Et, bien sûr, se rajoute à toutes les qualités de ce sublime roman, ce voyage si envoûtant dans le milieu universitaire. Moi qui suis si nostalgique de mes années de faculté, j'ai retrouvé avec plaisir et émotion, ces débats, ces ambiances de travail et de réflexion, ces cours, ces couloirs pleins d'étudiants .... Cette vie universitaire si riche qui m'est si chère.
Un roman à ouvrir très vite. Un merci à Anna Gavalda ... sans elle, je n'aurai jamais découvert ce roman. Pire ... jamais connu William Stoner.

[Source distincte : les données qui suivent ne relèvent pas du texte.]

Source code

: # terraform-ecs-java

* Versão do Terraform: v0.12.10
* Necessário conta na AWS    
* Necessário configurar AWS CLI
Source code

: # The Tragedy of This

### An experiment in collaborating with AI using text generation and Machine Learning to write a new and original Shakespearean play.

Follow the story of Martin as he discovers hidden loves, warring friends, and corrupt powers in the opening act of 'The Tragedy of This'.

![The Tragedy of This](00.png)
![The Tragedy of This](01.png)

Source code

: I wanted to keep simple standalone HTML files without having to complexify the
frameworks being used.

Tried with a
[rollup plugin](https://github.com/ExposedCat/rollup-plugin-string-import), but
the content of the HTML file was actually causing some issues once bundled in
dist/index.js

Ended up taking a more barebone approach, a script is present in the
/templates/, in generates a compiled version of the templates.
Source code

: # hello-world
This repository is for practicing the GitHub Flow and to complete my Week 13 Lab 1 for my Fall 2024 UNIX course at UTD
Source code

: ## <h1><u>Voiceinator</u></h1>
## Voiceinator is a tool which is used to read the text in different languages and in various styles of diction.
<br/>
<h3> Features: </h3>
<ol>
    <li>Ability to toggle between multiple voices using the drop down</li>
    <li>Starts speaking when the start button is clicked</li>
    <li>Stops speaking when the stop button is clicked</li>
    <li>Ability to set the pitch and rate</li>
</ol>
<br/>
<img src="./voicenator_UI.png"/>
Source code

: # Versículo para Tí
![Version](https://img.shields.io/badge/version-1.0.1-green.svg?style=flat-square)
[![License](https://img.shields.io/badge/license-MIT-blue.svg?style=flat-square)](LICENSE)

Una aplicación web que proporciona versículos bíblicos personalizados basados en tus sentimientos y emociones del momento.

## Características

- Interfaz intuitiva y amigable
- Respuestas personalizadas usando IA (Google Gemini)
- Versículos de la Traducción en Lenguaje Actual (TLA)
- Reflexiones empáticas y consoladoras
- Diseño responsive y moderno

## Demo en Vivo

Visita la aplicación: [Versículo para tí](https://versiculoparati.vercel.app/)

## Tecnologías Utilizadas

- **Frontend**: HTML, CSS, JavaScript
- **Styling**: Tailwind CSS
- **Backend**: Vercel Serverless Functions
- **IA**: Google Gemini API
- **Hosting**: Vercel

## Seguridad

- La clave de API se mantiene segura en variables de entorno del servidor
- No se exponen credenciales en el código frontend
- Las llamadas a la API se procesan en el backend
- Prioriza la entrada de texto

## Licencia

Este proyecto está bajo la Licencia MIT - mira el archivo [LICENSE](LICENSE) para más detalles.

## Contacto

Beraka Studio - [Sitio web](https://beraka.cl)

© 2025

" Le passé surgissait des ténèbres où il se tenait embusqué, des êtres revenaient à la vie devant lui, tout ce qui avait vécu se mêlait au présent et les morts côtoyaient les vivants. Ainsi, l'espace d'un instant, il avait l'impression d'être emporté, compacté, dans une sorte de réalité impossible dont il ne pouvait ni ne voulait s'échapper.
Tristan et la douce Iseult marchaient devant lui, Paolo et Francesca, ls amants maudits de La divine comédie, tourbillonnaient dans les feux de l'enfer et les visages déformés par la terreur d'Hélène et du beau Parîs surgissaient de l'ombre. Il se tenait auprès d'eux avec une intimité qu'il aurait été bien incapable de partager avec ses condisciples. Tous ces jeunes gens qui vaquaient avec désinvolture d'une classe à l'autre, qui logeaient sur place, au sein même de cette magnifique université, à Columbia, dans le Missouri et qui s'en allaient pleins d'insouciance dans le grand air du Middle West. "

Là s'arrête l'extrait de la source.